Exercise brief:
Your answer should be the records, copied exactly, with the pictures removed.

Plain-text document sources
******
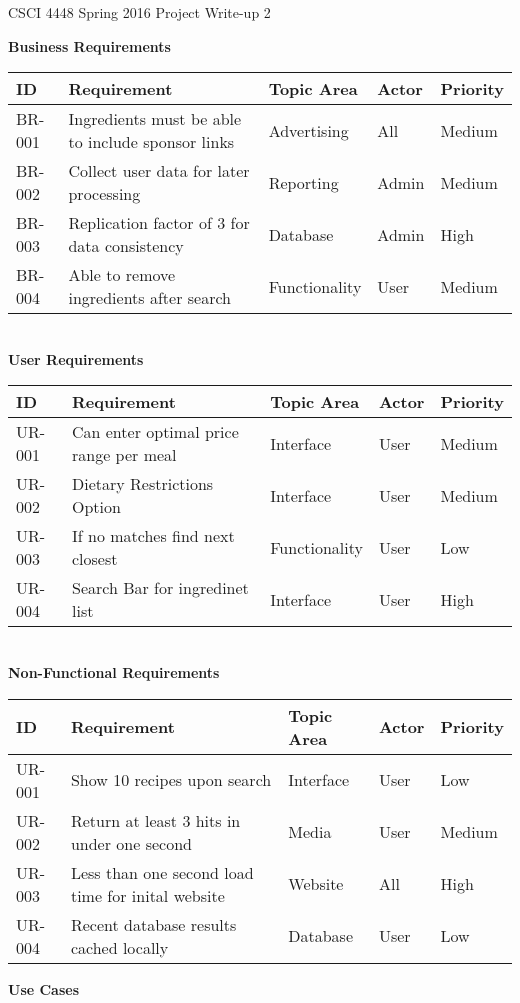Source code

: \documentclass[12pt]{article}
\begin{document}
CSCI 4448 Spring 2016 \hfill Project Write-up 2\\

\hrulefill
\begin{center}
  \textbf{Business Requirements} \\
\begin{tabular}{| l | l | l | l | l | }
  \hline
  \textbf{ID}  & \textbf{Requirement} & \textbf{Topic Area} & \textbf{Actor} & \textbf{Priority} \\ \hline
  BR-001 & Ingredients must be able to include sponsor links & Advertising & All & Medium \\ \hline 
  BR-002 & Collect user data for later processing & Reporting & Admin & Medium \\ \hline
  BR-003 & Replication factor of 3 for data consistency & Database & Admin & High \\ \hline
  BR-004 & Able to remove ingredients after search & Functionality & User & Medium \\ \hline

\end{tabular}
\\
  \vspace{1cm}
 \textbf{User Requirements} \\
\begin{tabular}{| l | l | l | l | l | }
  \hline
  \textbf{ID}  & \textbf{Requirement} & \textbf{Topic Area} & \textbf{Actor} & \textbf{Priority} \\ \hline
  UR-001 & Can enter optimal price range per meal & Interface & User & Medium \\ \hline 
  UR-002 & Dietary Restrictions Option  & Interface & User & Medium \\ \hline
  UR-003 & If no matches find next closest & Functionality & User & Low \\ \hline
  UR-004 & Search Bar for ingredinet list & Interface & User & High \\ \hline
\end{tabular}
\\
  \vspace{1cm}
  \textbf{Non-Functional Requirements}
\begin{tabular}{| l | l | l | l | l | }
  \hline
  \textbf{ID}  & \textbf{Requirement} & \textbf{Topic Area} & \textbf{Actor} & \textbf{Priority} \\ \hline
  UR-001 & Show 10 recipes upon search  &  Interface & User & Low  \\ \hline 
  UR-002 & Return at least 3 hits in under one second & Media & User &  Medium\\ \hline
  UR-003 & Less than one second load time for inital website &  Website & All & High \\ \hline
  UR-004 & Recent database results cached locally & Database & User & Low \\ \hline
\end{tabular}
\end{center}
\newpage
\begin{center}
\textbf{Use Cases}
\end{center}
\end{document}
******
Problem solution:
Source code

: \documentclass[12pt]{article}
\begin{document}
CSCI 4448 Spring 2016 \hfill Project Write-up 2\\

\hrulefill
\begin{center}
  \textbf{Business Requirements} \\
\begin{tabular}{| l | l | l | l | l | }
  \hline
  \textbf{ID}  & \textbf{Requirement} & \textbf{Topic Area} & \textbf{Actor} & \textbf{Priority} \\ \hline
  BR-001 & Ingredients must be able to include sponsor links & Advertising & All & Medium \\ \hline 
  BR-002 & Collect user data for later processing & Reporting & Admin & Medium \\ \hline
  BR-003 & Replication factor of 3 for data consistency & Database & Admin & High \\ \hline
  BR-004 & Able to remove ingredients after search & Functionality & User & Medium \\ \hline

\end{tabular}
\\
  \vspace{1cm}
 \textbf{User Requirements} \\
\begin{tabular}{| l | l | l | l | l | }
  \hline
  \textbf{ID}  & \textbf{Requirement} & \textbf{Topic Area} & \textbf{Actor} & \textbf{Priority} \\ \hline
  UR-001 & Can enter optimal price range per meal & Interface & User & Medium \\ \hline 
  UR-002 & Dietary Restrictions Option  & Interface & User & Medium \\ \hline
  UR-003 & If no matches find next closest & Functionality & User & Low \\ \hline
  UR-004 & Search Bar for ingredinet list & Interface & User & High \\ \hline
\end{tabular}
\\
  \vspace{1cm}
  \textbf{Non-Functional Requirements}
\begin{tabular}{| l | l | l | l | l | }
  \hline
  \textbf{ID}  & \textbf{Requirement} & \textbf{Topic Area} & \textbf{Actor} & \textbf{Priority} \\ \hline
  UR-001 & Show 10 recipes upon search  &  Interface & User & Low  \\ \hline 
  UR-002 & Return at least 3 hits in under one second & Media & User &  Medium\\ \hline
  UR-003 & Less than one second load time for inital website &  Website & All & High \\ \hline
  UR-004 & Recent database results cached locally & Database & User & Low \\ \hline
\end{tabular}
\end{center}
\newpage
\begin{center}
\textbf{Use Cases}
\end{center}
\end{document}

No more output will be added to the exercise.